The team connected molecular motion to the quantity of entropy, which combines all aspects of molecular motion into a single number. Molecules lose different amounts of entropy when they access the inside of nanoporous spaces, but it has not been clear how the structure of those nanospaces impacted the change in motion and loss in entropy.

“It might sound esoteric, but the entropy changes of molecules due to limitations of rotation and movement in position within nanopores decides whether nanomaterials will work for thousands of energy and separation technologies,” said Paul Dauenhauer, a co-author of the study who is a University of Minnesota chemical engineering and materials science associate professor and Catalysis Center for Energy Innovation researcher.

“If we can predict molecular motion and entropy of molecules, then we can quickly determine whether advanced nanomaterials will solve our most pressing energy challenges,” Dauenhauer added.

The ability to predict entropy and molecular motion is connected to the recent nanotechnology boom. In the past decade, research in nanomaterials has developed millions of new technologies that can grab, separate and react hydrocarbons from natural gas and biomass. However, each of these thousands of nanomaterials has a different size and shape, and it has been too expensive and time consuming to test these advanced nanomaterials one by one.

“This discovery really opens up the door to predicting which nanomaterials will be the breakthrough of the future,” said Dionisios Vlachos, the Catalysis Center for Energy Innovation director and University of Delaware professor. “We have invented more materials on the computer than we can ever test, and now we can rapidly determine on the computer if these will work for our energy and separation needs.”

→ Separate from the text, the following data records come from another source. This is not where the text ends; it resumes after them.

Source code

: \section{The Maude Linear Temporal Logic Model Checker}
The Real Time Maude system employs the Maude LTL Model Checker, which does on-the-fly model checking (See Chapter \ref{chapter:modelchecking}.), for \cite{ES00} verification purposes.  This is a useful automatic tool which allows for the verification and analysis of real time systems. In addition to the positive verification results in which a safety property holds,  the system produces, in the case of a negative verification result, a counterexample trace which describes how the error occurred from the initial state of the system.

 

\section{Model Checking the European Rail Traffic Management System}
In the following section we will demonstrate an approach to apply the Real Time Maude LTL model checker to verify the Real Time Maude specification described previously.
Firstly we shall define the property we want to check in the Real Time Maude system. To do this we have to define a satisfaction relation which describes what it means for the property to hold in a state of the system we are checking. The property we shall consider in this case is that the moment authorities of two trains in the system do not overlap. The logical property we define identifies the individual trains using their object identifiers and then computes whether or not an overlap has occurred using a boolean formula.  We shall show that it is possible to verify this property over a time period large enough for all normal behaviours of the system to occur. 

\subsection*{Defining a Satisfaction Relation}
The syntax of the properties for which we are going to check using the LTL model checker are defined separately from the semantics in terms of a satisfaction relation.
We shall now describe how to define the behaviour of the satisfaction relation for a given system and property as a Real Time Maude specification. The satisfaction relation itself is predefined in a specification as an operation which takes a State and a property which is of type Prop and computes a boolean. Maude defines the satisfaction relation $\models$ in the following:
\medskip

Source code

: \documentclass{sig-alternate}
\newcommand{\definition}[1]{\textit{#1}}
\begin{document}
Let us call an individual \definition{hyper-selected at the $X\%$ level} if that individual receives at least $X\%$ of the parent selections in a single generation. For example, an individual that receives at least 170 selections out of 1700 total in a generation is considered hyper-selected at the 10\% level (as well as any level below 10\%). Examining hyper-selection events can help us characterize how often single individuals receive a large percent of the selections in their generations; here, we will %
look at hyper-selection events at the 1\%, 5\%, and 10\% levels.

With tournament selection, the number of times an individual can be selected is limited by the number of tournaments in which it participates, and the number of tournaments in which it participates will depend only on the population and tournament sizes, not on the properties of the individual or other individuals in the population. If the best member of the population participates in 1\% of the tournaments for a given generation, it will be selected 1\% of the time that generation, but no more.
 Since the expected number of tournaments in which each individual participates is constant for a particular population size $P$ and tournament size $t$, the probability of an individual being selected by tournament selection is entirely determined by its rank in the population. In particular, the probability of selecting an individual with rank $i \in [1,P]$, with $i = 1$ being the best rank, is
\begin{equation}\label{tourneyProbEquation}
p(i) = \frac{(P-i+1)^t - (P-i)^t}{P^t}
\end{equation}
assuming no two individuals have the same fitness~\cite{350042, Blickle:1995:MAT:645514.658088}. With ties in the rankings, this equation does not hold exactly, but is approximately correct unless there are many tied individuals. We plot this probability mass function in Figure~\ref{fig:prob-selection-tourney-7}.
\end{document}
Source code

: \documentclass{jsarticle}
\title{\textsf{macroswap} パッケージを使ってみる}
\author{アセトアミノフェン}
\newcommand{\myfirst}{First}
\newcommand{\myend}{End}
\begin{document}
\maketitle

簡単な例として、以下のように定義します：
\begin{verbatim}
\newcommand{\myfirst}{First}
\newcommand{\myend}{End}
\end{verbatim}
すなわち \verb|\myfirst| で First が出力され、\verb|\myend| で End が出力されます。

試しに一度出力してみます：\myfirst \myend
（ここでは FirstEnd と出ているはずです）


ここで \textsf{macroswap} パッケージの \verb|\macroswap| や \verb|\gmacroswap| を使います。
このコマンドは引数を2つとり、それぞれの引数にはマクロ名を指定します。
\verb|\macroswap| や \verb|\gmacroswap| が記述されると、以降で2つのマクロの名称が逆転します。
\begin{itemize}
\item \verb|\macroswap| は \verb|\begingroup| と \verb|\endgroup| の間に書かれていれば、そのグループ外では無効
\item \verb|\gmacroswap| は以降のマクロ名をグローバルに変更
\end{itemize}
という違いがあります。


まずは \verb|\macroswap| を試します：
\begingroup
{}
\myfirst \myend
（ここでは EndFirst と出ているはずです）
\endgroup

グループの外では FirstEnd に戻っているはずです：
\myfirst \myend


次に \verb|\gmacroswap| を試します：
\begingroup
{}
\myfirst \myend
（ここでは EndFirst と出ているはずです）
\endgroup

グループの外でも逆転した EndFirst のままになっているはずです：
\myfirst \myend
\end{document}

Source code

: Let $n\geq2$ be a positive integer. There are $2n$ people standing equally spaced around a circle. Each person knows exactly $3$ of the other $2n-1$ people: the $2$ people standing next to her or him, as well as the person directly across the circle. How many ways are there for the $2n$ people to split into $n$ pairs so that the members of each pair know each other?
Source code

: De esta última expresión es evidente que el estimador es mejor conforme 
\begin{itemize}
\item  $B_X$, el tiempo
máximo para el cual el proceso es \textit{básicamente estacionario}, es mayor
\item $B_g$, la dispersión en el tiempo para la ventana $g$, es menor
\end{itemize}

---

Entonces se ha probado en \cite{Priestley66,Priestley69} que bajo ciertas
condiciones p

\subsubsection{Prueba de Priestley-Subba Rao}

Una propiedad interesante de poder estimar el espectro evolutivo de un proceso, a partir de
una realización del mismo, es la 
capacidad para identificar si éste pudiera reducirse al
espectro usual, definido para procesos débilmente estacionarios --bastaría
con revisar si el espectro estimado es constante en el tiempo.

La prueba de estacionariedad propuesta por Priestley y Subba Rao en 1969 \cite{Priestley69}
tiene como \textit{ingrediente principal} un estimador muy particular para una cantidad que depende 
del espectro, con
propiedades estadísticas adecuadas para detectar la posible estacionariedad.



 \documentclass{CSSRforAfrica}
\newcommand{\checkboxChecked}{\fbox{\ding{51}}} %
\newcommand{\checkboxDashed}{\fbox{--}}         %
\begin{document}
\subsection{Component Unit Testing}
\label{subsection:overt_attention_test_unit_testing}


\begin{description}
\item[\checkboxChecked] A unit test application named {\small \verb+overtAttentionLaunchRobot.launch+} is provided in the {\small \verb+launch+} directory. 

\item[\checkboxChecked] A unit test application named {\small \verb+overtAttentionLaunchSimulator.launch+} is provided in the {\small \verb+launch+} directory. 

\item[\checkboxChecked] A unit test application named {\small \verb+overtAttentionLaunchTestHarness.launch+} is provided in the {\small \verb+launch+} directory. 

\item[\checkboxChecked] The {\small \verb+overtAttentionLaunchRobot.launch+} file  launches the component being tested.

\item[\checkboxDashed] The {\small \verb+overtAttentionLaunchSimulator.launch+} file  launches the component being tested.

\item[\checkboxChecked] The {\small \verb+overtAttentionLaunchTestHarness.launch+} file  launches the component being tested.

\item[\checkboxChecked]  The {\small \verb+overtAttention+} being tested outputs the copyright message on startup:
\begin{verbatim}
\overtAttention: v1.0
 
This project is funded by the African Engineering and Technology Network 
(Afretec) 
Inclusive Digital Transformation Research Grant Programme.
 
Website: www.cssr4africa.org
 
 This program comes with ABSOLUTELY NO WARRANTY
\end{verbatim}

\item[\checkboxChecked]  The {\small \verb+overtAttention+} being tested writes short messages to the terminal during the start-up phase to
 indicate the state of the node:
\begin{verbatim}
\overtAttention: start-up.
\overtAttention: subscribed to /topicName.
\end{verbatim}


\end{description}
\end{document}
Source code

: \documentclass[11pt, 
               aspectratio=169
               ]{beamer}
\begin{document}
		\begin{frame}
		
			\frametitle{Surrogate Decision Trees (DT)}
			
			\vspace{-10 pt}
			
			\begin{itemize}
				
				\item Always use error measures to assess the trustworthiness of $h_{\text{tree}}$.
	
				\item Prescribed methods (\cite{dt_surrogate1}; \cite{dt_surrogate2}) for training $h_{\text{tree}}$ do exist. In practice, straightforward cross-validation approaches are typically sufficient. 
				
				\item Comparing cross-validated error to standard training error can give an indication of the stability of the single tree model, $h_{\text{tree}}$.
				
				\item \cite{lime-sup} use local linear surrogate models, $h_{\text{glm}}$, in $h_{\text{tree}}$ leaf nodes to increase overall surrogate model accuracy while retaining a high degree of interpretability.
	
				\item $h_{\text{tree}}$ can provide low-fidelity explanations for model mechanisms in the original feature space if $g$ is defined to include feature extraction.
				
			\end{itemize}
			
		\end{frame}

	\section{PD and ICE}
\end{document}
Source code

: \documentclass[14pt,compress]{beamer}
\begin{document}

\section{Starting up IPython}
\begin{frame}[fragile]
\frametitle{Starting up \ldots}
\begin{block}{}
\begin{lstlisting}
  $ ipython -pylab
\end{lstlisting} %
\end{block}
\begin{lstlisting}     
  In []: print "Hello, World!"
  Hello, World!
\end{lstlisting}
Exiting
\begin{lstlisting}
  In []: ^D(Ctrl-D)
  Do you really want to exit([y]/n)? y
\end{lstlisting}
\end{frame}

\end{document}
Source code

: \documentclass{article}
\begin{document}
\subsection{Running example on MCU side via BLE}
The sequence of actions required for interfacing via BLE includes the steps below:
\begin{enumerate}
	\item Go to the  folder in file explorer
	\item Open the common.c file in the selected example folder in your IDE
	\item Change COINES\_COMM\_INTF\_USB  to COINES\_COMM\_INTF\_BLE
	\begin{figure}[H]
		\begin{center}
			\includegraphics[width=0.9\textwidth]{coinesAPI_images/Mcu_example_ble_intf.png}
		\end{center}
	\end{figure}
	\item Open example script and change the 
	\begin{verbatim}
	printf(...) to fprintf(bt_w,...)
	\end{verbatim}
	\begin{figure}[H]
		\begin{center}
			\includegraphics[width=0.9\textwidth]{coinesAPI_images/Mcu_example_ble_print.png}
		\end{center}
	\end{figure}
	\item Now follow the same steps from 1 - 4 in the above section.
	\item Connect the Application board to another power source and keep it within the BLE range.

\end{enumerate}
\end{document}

The focus on predicting molecular motion in nanomaterials builds on the Catalysis Center for Energy Innovation’s focus on design of catalysts for converting biomass-derived hydrocarbons into biofuels and biochemicals. The team recently discovered a new class of nanomaterials called “SPP” or “self-pillared pentasils,” which are zeolite nanomaterials for reacting and separating hydrocarbons. SPP and other nanostructures have also been the key materials in discovering chemical processes to make renewable plastic for soda bottles and renewable rubber for automobile tires.

The discovery of an equation for predicting molecular motion in nanomaterials is part of a larger mission of the Catalysis Center for Energy Innovation, a U.S. Department of Energy–Energy Frontier Research Center, led by the University of Delaware. Initiated in 2009, the Catalysis Center for Energy Innovation has focused on transformational catalytic technology to produce renewable chemicals and biofuels from lignocellulosic (non-food) biomass.

This research was funded by the Catalysis Center for Energy Innovation as part of the U.S. Department of Energy–Energy Frontiers Research Program. The Catalysis Center for Energy Innovation is led by University of Delaware Professor Dionisios Vlachos and co-directed by University of Minnesota Associate Professor Paul Dauenhauer.